I’ve loved zoos since I was a girl, so after I became a writer it was only a matter of time before I wrote a story set in a zoo. When I got the idea for A Daughter’s Legacy, I admit part of my motivation was the chance to do the research. The zoo in my city offers an educational program called Keeper for a Day. Since Kelli Jackson, the heroine in A Daughter’s Legacy, goes to work as a zookeeper with no prior experience, the program was tailor-made for my purposes.

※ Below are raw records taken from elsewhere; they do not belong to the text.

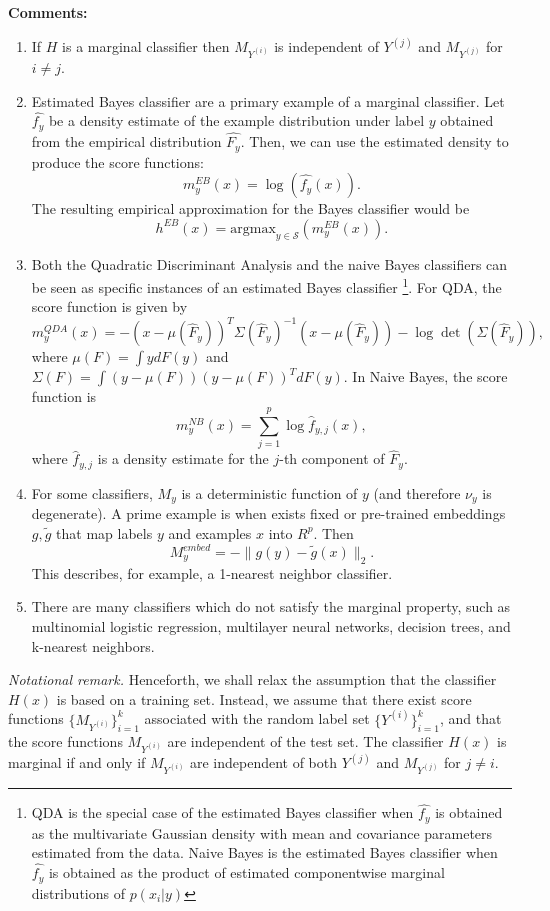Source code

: \documentclass[twoside,11pt]{article}
\begin{document}
\textbf{Comments:}
\begin{enumerate}
\item If $H$ is a marginal classifier then 
$M_{Y^{(i)}}$ is independent of $Y^{(j)}$ and $M_{Y^{(j)}}$ for $i \neq j$.
\item Estimated Bayes classifier are a primary example of a marginal
  classifier. Let $\hat{f_y}$ be a density estimate of the example
  distribution under label $y$ obtained from the empirical
  distribution $\hat{F_y}$. Then, we can use the estimated density to
  produce the score functions:
\[ m^{EB}_y(x) = \log(\hat{f_{y}}(x)).\]
The resulting empirical approximation for the Bayes classifier would
be
\[ h^{EB}(x) = \text{argmax}_{y \in \mathcal{S}}(m^{EB}_y(x)).\]
\item Both the Quadratic Discriminant Analysis and the naive Bayes
  classifiers can be seen as specific instances of an estimated Bayes
  classifier
\footnote{QDA is the special case of the estimated Bayes classifier
  when $\hat{f_y}$ is obtained as the multivariate Gaussian density
  with mean and covariance parameters estimated from the data.  Naive
  Bayes is the estimated Bayes classifier when $\hat{f_y}$ is obtained
  as the product of estimated componentwise marginal distributions of
  $p(x_i|y)$}.  For QDA, the score function is given by
\[
m_y^{QDA}(x) = -(x - \mu(\hat{F}_y))^T \Sigma(\hat{F}_y)^{-1} (x-\mu(\hat{F}_y)) - \log\det(\Sigma(\hat{F}_y)),
\]
where $\mu(F) = \int y dF(y)$ and $\Sigma(F) = \int (y-\mu(F))(y-\mu(F))^T dF(y)$.
In Naive Bayes, the score function is
\[
m^{NB}_y(x) = \sum_{j=1}^p \log \hat{f}_{y, j}(x),
\]
where $\hat{f}_{y, j}$ is a density estimate for the $j$-th component of
$\hat{F}_y$.
\item For some classifiers, $M_y$ is a deterministic function of $y$
  (and therefore $\nu_y$ is degenerate). A prime example is when
  exists fixed or pre-trained embeddings $g, \tilde{g}$ that map
  labels $y$ and examples $x$ into $R^p$. Then
\begin{equation}
M_y^{embed} = -\|g(y) - \tilde{g}(x)\|_2.
\end{equation}
This describes, for example, a 1-nearest neighbor classifier.
\item There are many classifiers which do not satisfy the marginal
  property, such as multinomial logistic regression, multilayer neural
  networks, decision trees, and k-nearest neighbors.
\end{enumerate}

\emph{Notational remark.}  Henceforth, we shall relax the assumption
that the classifier $H(x)$ is based on a training set.  Instead, we
assume that there exist score functions $\{M_{Y^{(i)}}\}_{i=1}^k$
associated with the random label set $\{Y^{(i)}\}_{i=1}^k$, and that
the score functions $M_{Y^{(i)}}$ are independent of the test set.
The classifier $H(x)$ is marginal if and only if $M_{Y^{(i)}}$ are
independent of both $Y^{(j)}$ and $M_{Y^{(j)}}$ for $j \neq i$.
\end{document}
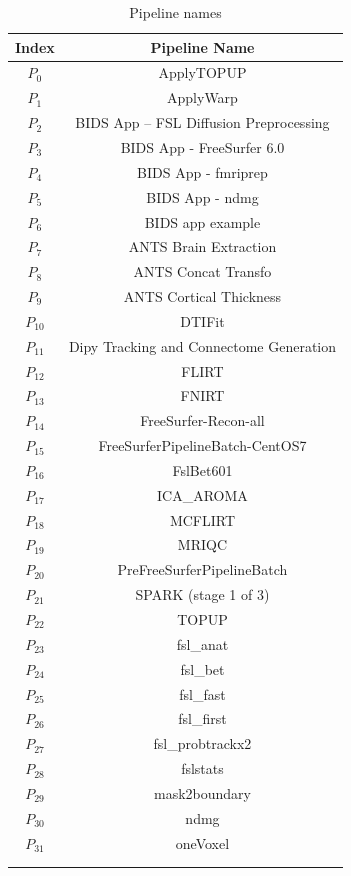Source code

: \documentclass[conference]{IEEEtran}
\begin{document}
\begin{table}
    \centering
    \begin{tabular}{cc}
        \hline
        Index & Pipeline Name  \\
        \hline 
        $P_{0}$ & ApplyTOPUP \\
        $P_{1}$ & ApplyWarp\\
        $P_{2}$ & BIDS App -- FSL Diffusion Preprocessing\\
        $P_{3}$ & BIDS App - FreeSurfer 6.0\\
        $P_{4}$ & BIDS App - fmriprep\\
        $P_{5}$ & BIDS App - ndmg\\
        $P_{6}$ & BIDS app example\\
        $P_{7}$ & ANTS Brain Extraction\\
        $P_{8}$ & ANTS Concat Transfo\\
        $P_{9}$ & ANTS Cortical Thickness\\
        $P_{10}$ & DTIFit\\
        $P_{11}$ & Dipy Tracking and Connectome Generation\\
        $P_{12}$ & FLIRT	\\
        $P_{13}$ & FNIRT	\\
        $P_{14}$ & FreeSurfer-Recon-all\\
        $P_{15}$ & FreeSurferPipelineBatch-CentOS7\\
        $P_{16}$ & FslBet601	\\
        $P_{17}$ & ICA\_AROMA	\\
        $P_{18}$ & MCFLIRT	\\
        $P_{19}$ &MRIQC	\\
        $P_{20}$ & PreFreeSurferPipelineBatch	\\
        $P_{21}$ & SPARK (stage 1 of 3)	\\
        $P_{22}$ & TOPUP	\\
        $P_{23}$ & fsl\_anat	\\
        $P_{24}$ & fsl\_bet	\\
        $P_{25}$ & fsl\_fast	\\
        $P_{26}$ & fsl\_first	\\
        $P_{27}$ & fsl\_probtrackx2	\\
        $P_{28}$ & fslstats	\\
        $P_{29}$ &mask2boundary\\
        $P_{30}$ & ndmg	\\
        $P_{31}$ & oneVoxel\\
        \hline\\
        &
    \end{tabular}
    \caption{Pipeline names}
    \label{tab:pipeline_names}
\end{table}
\end{document}
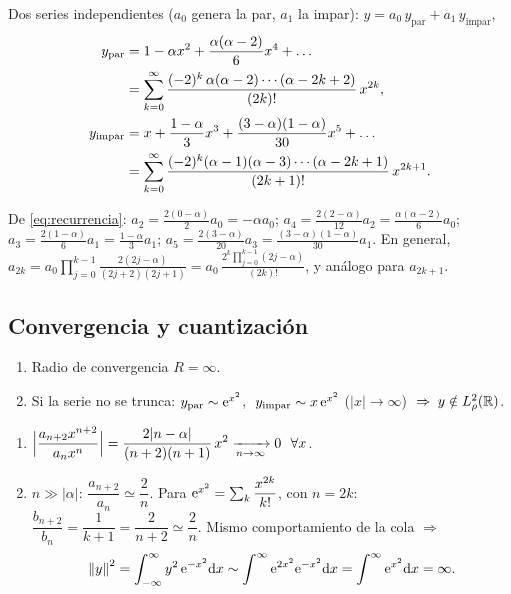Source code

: \documentclass[11pt,a4paper,twoside]{article}
\begin{document}
Dos series independientes ($a_0$ genera la par, $a_1$ la impar): $y=a_0\,y_{\mathrm{par}}+a_1\,y_{\mathrm{impar}}$,
\begin{align}
y_{\mathrm{par}}&=1-\alpha x^2+\frac{\alpha(\alpha-2)}{6}x^4+\dots\notag\\
&=\sum_{k=0}^{\infty}\frac{(-2)^k\,\alpha(\alpha-2)\cdots(\alpha-2k+2)}{(2k)!}\,x^{2k},\label{eq:ypar}\\
y_{\mathrm{impar}}&=x+\frac{1-\alpha}{3}x^3+\frac{(3-\alpha)(1-\alpha)}{30}x^5+\dots\notag\\
&=\sum_{k=0}^{\infty}\frac{(-2)^k(\alpha-1)(\alpha-3)\cdots(\alpha-2k+1)}{(2k+1)!}\,x^{2k+1}.\label{eq:yimpar}
\end{align}

\begin{demostracion}[(coeficientes)]
De \eqref{eq:recurrencia}: $a_2=\frac{2(0-\alpha)}{2}a_0=-\alpha a_0$;
$a_4=\frac{2(2-\alpha)}{12}a_2=\frac{\alpha(\alpha-2)}{6}a_0$;
$a_3=\frac{2(1-\alpha)}{6}a_1=\frac{1-\alpha}{3}a_1$;
$a_5=\frac{2(3-\alpha)}{20}a_3=\frac{(3-\alpha)(1-\alpha)}{30}a_1$.
En general, $a_{2k}=a_0\prod_{j=0}^{k-1}\frac{2(2j-\alpha)}{(2j+2)(2j+1)}=a_0\,\frac{2^k\prod_{j=0}^{k-1}(2j-\alpha)}{(2k)!}$, y análogo para $a_{2k+1}$.
\end{demostracion}

\subsection{Convergencia y cuantización}

\begin{proposicion}
\begin{enumerate}[label=(\roman*)]
\item Radio de convergencia $R=\infty$.
\item Si la serie no se trunca: $y_{\mathrm{par}}\sim\mathrm{e}^{x^2}$, $\;y_{\mathrm{impar}}\sim x\,\mathrm{e}^{x^2}$ ($\lvert x\rvert\to\infty$) $\;\Rightarrow\; y\notin L^2_\rho(\mathbb{R})$.
\end{enumerate}
\end{proposicion}

\begin{demostracion}
\begin{enumerate}
\item[(i)] $\displaystyle\Bigl\lvert\frac{a_{n+2}x^{n+2}}{a_nx^n}\Bigr\rvert=\frac{2\lvert n-\alpha\rvert}{(n+2)(n+1)}\,x^2\xrightarrow[n\to\infty]{}0\ \ \forall x$.
\item[(ii)] $n\gg\lvert\alpha\rvert$: $\dfrac{a_{n+2}}{a_n}\simeq\dfrac{2}{n}$. Para $\mathrm{e}^{x^2}=\sum_k\dfrac{x^{2k}}{k!}$, con $n=2k$:
$\dfrac{b_{n+2}}{b_n}=\dfrac{1}{k+1}=\dfrac{2}{n+2}\simeq\dfrac{2}{n}$. Mismo comportamiento de la cola $\Rightarrow$
\[
\left\lVert y\right\rVert^2=\int_{-\infty}^{\infty}y^2\,\mathrm{e}^{-x^2}\mathrm{d} x\sim\int^{\infty}\mathrm{e}^{2x^2}\mathrm{e}^{-x^2}\mathrm{d} x=\int^{\infty}\mathrm{e}^{x^2}\mathrm{d} x=\infty .
\]
\end{enumerate}
\end{demostracion}
\end{document}

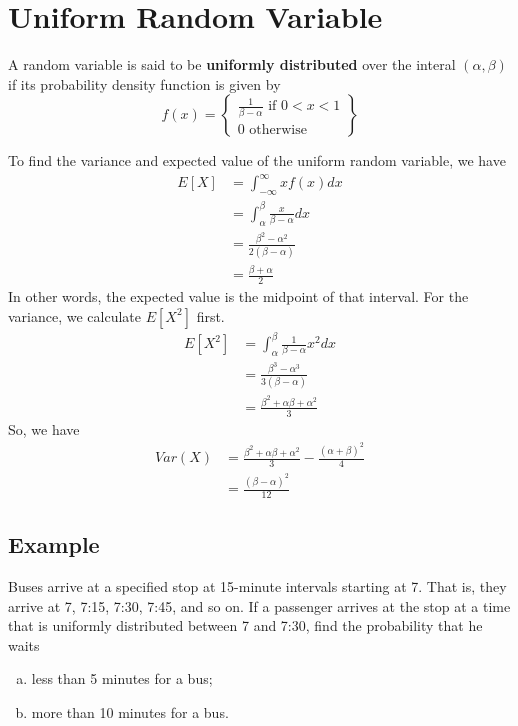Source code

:\section{Uniform Random Variable}
\begin{definition}
    A random variable is said to be \textbf{uniformly distributed} over the interal $(\alpha,\beta)$ if its probability density function is given by 
    \begin{equation*}
        f(x) =
        \left\{
            \begin{array}{lr}
                \frac{1}{\beta - \alpha} \text{ if } 0 < x < 1\\
                0 \text{ otherwise}
            \end{array}
        \right\}
    \end{equation*}
\end{definition}
To find the variance and expected value of the uniform random variable, we have 
\begin{equation*}
    \begin{split}
        E[X] &= \int^\infty_{-\infty} xf(x) dx\\
        &= \int^\beta_\alpha \frac{x}{\beta - \alpha} dx\\
        &= \frac{\beta^2 - \alpha^2}{2(\beta - \alpha)}\\
        &= \frac{\beta + \alpha}{2}
    \end{split}
\end{equation*}
In other words, the expected value is the midpoint of that interval. 
For the variance, we calculate $E[X^2]$ first. 
\begin{equation*}
    \begin{split}
        E[X^2] &= \int^\beta_\alpha \frac{1}{\beta - \alpha}x^2 dx\\
        &= \frac{\beta^3 - \alpha^3}{3(\beta - \alpha)}\\
        &= \frac{\beta^2 + \alpha\beta + \alpha^2}{3}
    \end{split}
\end{equation*}
So, we have 
\begin{equation*}
    \begin{split}
        Var(X) &= \frac{\beta^2 + \alpha\beta + \alpha^2}{3} - \frac{(\alpha + \beta)^2}{4}\\
        &= \frac{(\beta - \alpha)^2}{12}
    \end{split}
\end{equation*}
\subsection*{Example}
Buses arrive at a specified stop at 15-minute intervals starting at 7. That is,
they arrive at 7, 7:15, 7:30, 7:45, and so on. If a passenger arrives at the stop at
a time that is uniformly distributed between 7 and 7:30, find the probability that he
waits
\begin{enumerate}[a. ]
    \item less than 5 minutes for a bus;
    \item more than 10 minutes for a bus. 
\end{enumerate}
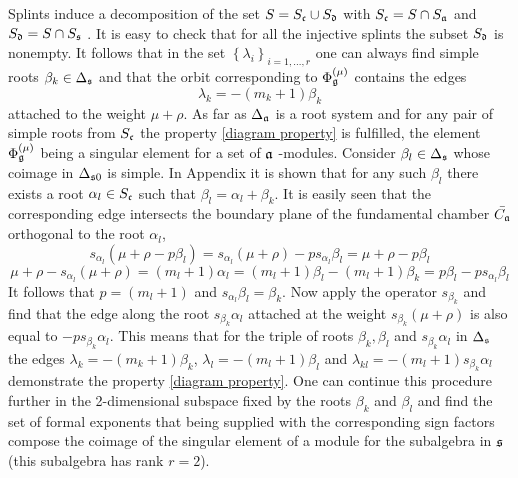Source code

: \documentclass[12pt]{article}
\begin{document}
Splints induce a decomposition of the set $S=S_{\frak{c}}\cup S_{\frak{d}}$
with $S_{\frak{c}}=S\cap S_{\frak{a}}$ and $S_{\frak{d}}=S\cap S_{\frak{s}}$%
. It is easy to check that for all the injective splints the subset $S_{%
\frak{d}}$ is nonempty. It follows that in the set $\left\{ \lambda
_{i}\right\} _{i=1,\dots ,r}$ one can always find simple roots $\beta
_{k}\in \Delta _{\frak{s}}$ and that the orbit corresponding to $\Phi _{%
\frak{g}}^{\left( \mu \right) }$ contains the edges
\begin{equation}
\lambda _{k}=-\left( m_{k}+1\right) \beta _{k}  \label{beta edge}
\end{equation}
attached to the weight $\mu +\rho $. As far as $\Delta _{\frak{a}}$ is a
root system and for any pair of simple roots from $S_{\frak{c}}$ the
property \ref{diagram property} is fulfilled, the element $\Phi _{\frak{g}%
}^{\left( \mu \right) }$ being a singular element for a set of $\frak{a}$%
-modules. Consider $\beta _{l}\in \Delta _{\frak{s}}$ whose coimage in $%
\Delta _{\frak{s}0}$ is simple. In Appendix it is shown that for any such $%
\beta _{l}$ there exists a root $\alpha _{l}\in S_{\frak{c}}$ such that
$\beta _{l}=\alpha _{l}+\beta _{k}$. It is easily seen that the
corresponding edge intersects the boundary plane of the fundamental chamber $%
\bar{C_{\frak{a}}}$ orthogonal to the root $\alpha _{l}$,
\begin{equation}
s_{\alpha _{l}}\left( \mu +\rho -p\beta _{l}\right) =s_{\alpha _{l}}\left(
\mu +\rho \right) -ps_{\alpha _{l}}\beta _{l}=\mu +\rho -p\beta _{l}
\label{intersection}
\end{equation}
\begin{equation}
\mu +\rho -s_{\alpha _{l}}\left( \mu +\rho \right) =\left( m_{l}+1\right)
\alpha _{l}=\left( m_{l}+1\right) \beta _{l}-\left( m_{l}+1\right) \beta
_{k}=p\beta _{l}-ps_{\alpha _{l}}\beta _{l}  \label{intersection-2}
\end{equation}
It follows that $p=\left( m_{l}+1\right) $ and $s_{\alpha _{l}}\beta
_{l}=\beta _{k}$. Now apply the operator $s_{\beta _{k}}$ and find that the
edge along the root $s_{\beta _{k}}\alpha _{l}$ attached at the weight $%
s_{\beta _{k}}(\mu +\rho )$ is also equal to $-ps_{\beta _{k}}\alpha _{l}$.
This means that for the triple of roots $\beta _{k},\beta _{l}$ and $%
s_{\beta _{k}}\alpha _{l}$ in $\Delta _{\frak{s}}$ the edges $\lambda
_{k}=-\left( m_{k}+1\right) \beta _{k}$, $\lambda _{l}=-\left(
m_{l}+1\right) \beta _{l}$ and $\lambda _{kl}=-\left( m_{l}+1\right)
s_{\beta _{k}}\alpha _{l}$ demonstrate the property \ref{diagram property}.
One can continue this procedure further in the 2-dimensional subspace fixed
by the roots $\beta _{k}$ and $\beta _{l}$ and find the set of formal
exponents that being supplied with the corresponding sign factors compose
the coimage of the singular element of a module for the subalgebra in $\frak{%
s}$ (this subalgebra has rank $r=2$).
\end{document}
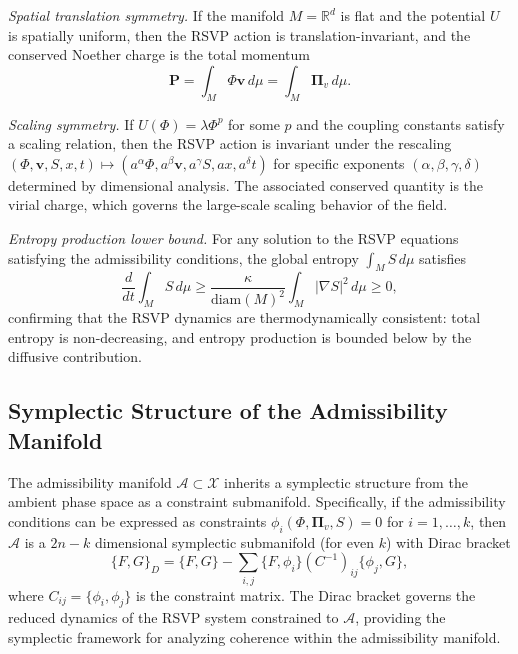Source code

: \documentclass[11pt, oneside]{article}
\numberwithin{equation}{section}
\theoremstyle{rsvpstyle}
\theoremstyle{remark}
\newcommand{\vfield}{\mathbf{v}}
\newcommand{\Adm}{\mathcal{A}}
\newcommand{\Rspace}{\mathbb{R}}
\newcommand{\grad}{\nabla}
\begin{document}
\textit{Spatial translation symmetry.} If the manifold $M = \Rspace^d$ is flat and
the potential $U$ is spatially uniform, then the RSVP action is translation-invariant,
and the conserved Noether charge is the total momentum
\begin{equation}
  \mathbf{P} = \int_M \Phi \vfield \,d\mu = \int_M \boldsymbol{\Pi}_v \,d\mu.
\end{equation}

\textit{Scaling symmetry.} If $U(\Phi) = \lambda \Phi^p$ for some $p$ and the
coupling constants satisfy a scaling relation, then the RSVP action is invariant under
the rescaling $(\Phi, \vfield, S, x, t) \mapsto (a^\alpha \Phi, a^\beta \vfield,
a^\gamma S, a x, a^\delta t)$ for specific exponents $(\alpha, \beta, \gamma, \delta)$
determined by dimensional analysis. The associated conserved quantity is the
virial charge, which governs the large-scale scaling behavior of the field.

\textit{Entropy production lower bound.} For any solution to the RSVP equations
satisfying the admissibility conditions, the global entropy $\int_M S \,d\mu$ satisfies
\begin{equation}
  \frac{d}{dt} \int_M S \,d\mu \geq \frac{\kappa}{\text{diam}(M)^2}
  \int_M |\grad S|^2 \,d\mu \geq 0,
\end{equation}
confirming that the RSVP dynamics are thermodynamically consistent: total entropy is
non-decreasing, and entropy production is bounded below by the diffusive contribution.

\subsection{Symplectic Structure of the Admissibility Manifold}

The admissibility manifold $\Adm \subset \mathcal{X}$ inherits a symplectic structure
from the ambient phase space as a constraint submanifold. Specifically, if the
admissibility conditions can be expressed as constraints $\phi_i(\Phi, \boldsymbol{\Pi}_v, S) = 0$
for $i = 1, \ldots, k$, then $\Adm$ is a $2n - k$ dimensional symplectic submanifold
(for even $k$) with Dirac bracket
\begin{equation}
  \{F, G\}_D = \{F, G\} - \sum_{i,j} \{F, \phi_i\} (C^{-1})_{ij} \{\phi_j, G\},
\end{equation}
where $C_{ij} = \{\phi_i, \phi_j\}$ is the constraint matrix. The Dirac bracket
governs the reduced dynamics of the RSVP system constrained to $\Adm$, providing
the symplectic framework for analyzing coherence within the admissibility manifold.
\end{document}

I was assigned to work with the keeper in charge of a delightful collection of small animals including a personable pair of crested porcupines, a dainty desert fox, cottontail rabbits, rock cavys, a skunk (de-scented, they assured me), a gray wolf, burrowing owls, a dozen South American penguins, and five meerkats that looked like they were straight off of the Discovery Channel’s hit reality show. Many of these animals made cameo appearances in A Daughter’s Legacy, and I had such a good time writing them into the story.
I also enjoyed putting Kelli to work performing the same chores I did. I chopped fresh fruit and vegetables, and mixed up delicious-looking salads exactly like I would feed my family. Well, except for the king mealworms wriggling on top. Kelli’s reaction in A Daughter’s Legacy is the same as mine. And, of course, part of the job includes cleaning up after the animals. It’s a dirty, smelly, unpleasant task, but I learned to breathe through my mouth and ignore the odors. As Kelli learns in A Daughter’s Legacy, you get used to them after a while.
The best part of the job of a zookeeper, and one I didn’t expect, is the affinity that develops between a keeper and her charges. How awesome to watch the penguins vying for their special keeper’s attention, or to see a cheetah recognize his keeper and rush to the fence when she walks by. The porcupines were perhaps my biggest surprise of the day — they’re alarmingly huge and amazingly charming. I cast them in a special role in my story.
When you read A Daughter’s Legacy, I think you’ll agree that my day of research made the story richer and more realistic. I hope you enjoy this fictitious trip to the zoo as much as I enjoyed writing it!